• EXERCISE PROMPT
Please state how many lines of the listing contain the word "Guide", giving the number by itself.

__________________________________________________

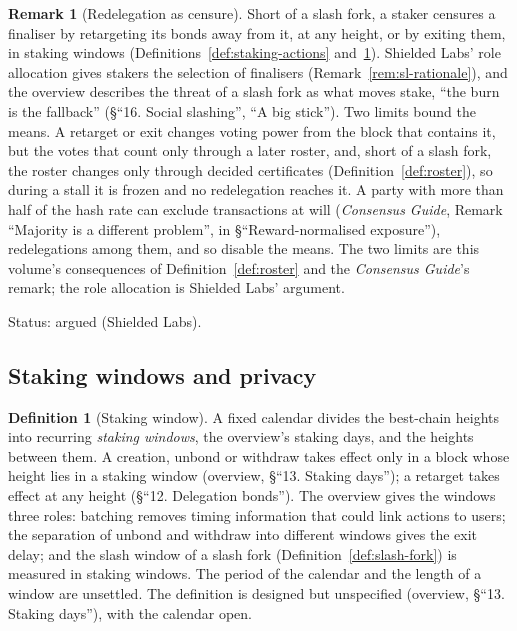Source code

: \documentclass[11pt,a4paper]{article}
\theoremstyle{definition}
\newtheorem{definition}[theorem]{Definition}
\newtheorem{remark}[theorem]{Remark}
\begin{document}
\begin{remark}[Redelegation as censure]\label{rem:redelegation}
Short of a slash fork, a staker censures a finaliser by retargeting its
bonds away from it, at any height, or by exiting them, in staking windows
(Definitions~\ref{def:staking-actions} and~\ref{def:staking-window}). Shielded
Labs' role allocation gives stakers the selection of finalisers
(Remark~\ref{rem:sl-rationale}), and the overview describes the threat of a
slash fork as what moves stake, ``the burn is the fallback'' (\S``16. Social
slashing'', ``A big stick''). Two limits bound the means. A retarget or exit
changes voting power from the block that contains it, but the votes that count
only through a later roster, and, short of a slash fork, the roster changes
only through decided certificates (Definition~\ref{def:roster}), so during a
stall it is frozen and no redelegation reaches it. A party with more than
half of the hash
rate can exclude transactions at will (\emph{Consensus Guide}, Remark ``Majority
is a different problem'', in \S``Reward-normalised exposure''), redelegations
among them, and so disable the means. The two limits are this volume's
consequences of Definition~\ref{def:roster} and the \emph{Consensus Guide}'s
remark; the role allocation is Shielded Labs' argument.

Status: argued (Shielded Labs).
\end{remark}

\subsection{Staking windows and privacy}\label{sec:fs-windows}

\begin{definition}[Staking window]\label{def:staking-window}
A fixed calendar divides the best-chain heights into recurring \emph{staking
windows}, the overview's staking days, and the heights between them. A
creation, unbond or withdraw takes effect only in a block whose height lies
in a staking window (overview, \S``13. Staking days''); a retarget takes
effect at any height (\S``12. Delegation bonds''). The overview gives the
windows three roles: batching removes timing information
that could link actions to users; the separation of unbond and withdraw into
different windows gives the exit delay; and the slash window of a slash fork
(Definition~\ref{def:slash-fork}) is measured in staking windows. The period of
the calendar and the length of a window are unsettled. The definition is
designed but unspecified (overview, \S``13. Staking days''), with the calendar
open.
\end{definition}
\end{document}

__________________________________________________

• TASK RESPONSE
2